AIM OF THE EXERCISE: Going through the data below, please show each line containing the string "February".
====== DATA IN THIS EXERCISE
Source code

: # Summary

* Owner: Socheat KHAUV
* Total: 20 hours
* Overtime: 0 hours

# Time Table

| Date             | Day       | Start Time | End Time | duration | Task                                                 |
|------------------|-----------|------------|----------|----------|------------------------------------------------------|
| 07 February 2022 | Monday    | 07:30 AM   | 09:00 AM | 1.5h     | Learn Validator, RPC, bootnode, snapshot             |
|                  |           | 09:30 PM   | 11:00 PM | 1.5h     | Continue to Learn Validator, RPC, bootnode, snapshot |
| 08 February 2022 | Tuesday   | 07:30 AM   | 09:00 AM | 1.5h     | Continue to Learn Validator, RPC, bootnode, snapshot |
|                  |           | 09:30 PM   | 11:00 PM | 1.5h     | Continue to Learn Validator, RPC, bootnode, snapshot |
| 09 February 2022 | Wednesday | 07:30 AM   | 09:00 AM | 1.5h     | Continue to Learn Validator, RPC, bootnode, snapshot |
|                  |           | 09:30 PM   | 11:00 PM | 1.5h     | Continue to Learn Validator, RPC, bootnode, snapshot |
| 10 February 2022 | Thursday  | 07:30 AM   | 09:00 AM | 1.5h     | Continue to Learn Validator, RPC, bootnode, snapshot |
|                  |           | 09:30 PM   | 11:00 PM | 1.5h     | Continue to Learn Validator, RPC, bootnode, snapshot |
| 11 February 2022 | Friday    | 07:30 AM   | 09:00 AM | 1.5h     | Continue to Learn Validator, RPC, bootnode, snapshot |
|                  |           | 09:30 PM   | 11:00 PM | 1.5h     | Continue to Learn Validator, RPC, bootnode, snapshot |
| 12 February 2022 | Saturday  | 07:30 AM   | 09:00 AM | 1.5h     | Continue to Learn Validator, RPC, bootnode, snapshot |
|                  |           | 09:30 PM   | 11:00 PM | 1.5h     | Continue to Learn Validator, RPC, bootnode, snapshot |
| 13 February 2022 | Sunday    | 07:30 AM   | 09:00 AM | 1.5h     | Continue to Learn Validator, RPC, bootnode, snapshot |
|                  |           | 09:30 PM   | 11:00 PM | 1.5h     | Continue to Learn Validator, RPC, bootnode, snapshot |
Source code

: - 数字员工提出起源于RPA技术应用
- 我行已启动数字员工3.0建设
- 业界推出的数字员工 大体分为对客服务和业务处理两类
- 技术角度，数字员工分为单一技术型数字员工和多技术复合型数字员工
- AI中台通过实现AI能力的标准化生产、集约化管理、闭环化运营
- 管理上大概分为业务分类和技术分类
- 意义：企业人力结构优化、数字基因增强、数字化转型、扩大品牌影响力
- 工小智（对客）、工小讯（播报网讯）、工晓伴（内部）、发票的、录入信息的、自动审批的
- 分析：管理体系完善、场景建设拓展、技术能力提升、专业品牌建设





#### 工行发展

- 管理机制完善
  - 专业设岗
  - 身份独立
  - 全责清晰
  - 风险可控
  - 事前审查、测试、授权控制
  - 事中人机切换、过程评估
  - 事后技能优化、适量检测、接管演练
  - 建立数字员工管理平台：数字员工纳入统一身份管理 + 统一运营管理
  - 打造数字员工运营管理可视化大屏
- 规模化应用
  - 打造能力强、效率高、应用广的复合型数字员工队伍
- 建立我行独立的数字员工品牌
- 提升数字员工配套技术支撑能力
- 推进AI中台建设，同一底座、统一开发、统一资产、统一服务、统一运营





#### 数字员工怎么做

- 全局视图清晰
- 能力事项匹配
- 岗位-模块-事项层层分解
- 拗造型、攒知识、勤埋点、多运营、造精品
============
YOUR SOLUTION:
| 07 February 2022 | Monday    | 07:30 AM   | 09:00 AM | 1.5h     | Learn Validator, RPC, bootnode, snapshot             |
| 08 February 2022 | Tuesday   | 07:30 AM   | 09:00 AM | 1.5h     | Continue to Learn Validator, RPC, bootnode, snapshot |
| 09 February 2022 | Wednesday | 07:30 AM   | 09:00 AM | 1.5h     | Continue to Learn Validator, RPC, bootnode, snapshot |
| 10 February 2022 | Thursday  | 07:30 AM   | 09:00 AM | 1.5h     | Continue to Learn Validator, RPC, bootnode, snapshot |
| 11 February 2022 | Friday    | 07:30 AM   | 09:00 AM | 1.5h     | Continue to Learn Validator, RPC, bootnode, snapshot |
| 12 February 2022 | Saturday  | 07:30 AM   | 09:00 AM | 1.5h     | Continue to Learn Validator, RPC, bootnode, snapshot |
| 13 February 2022 | Sunday    | 07:30 AM   | 09:00 AM | 1.5h     | Continue to Learn Validator, RPC, bootnode, snapshot |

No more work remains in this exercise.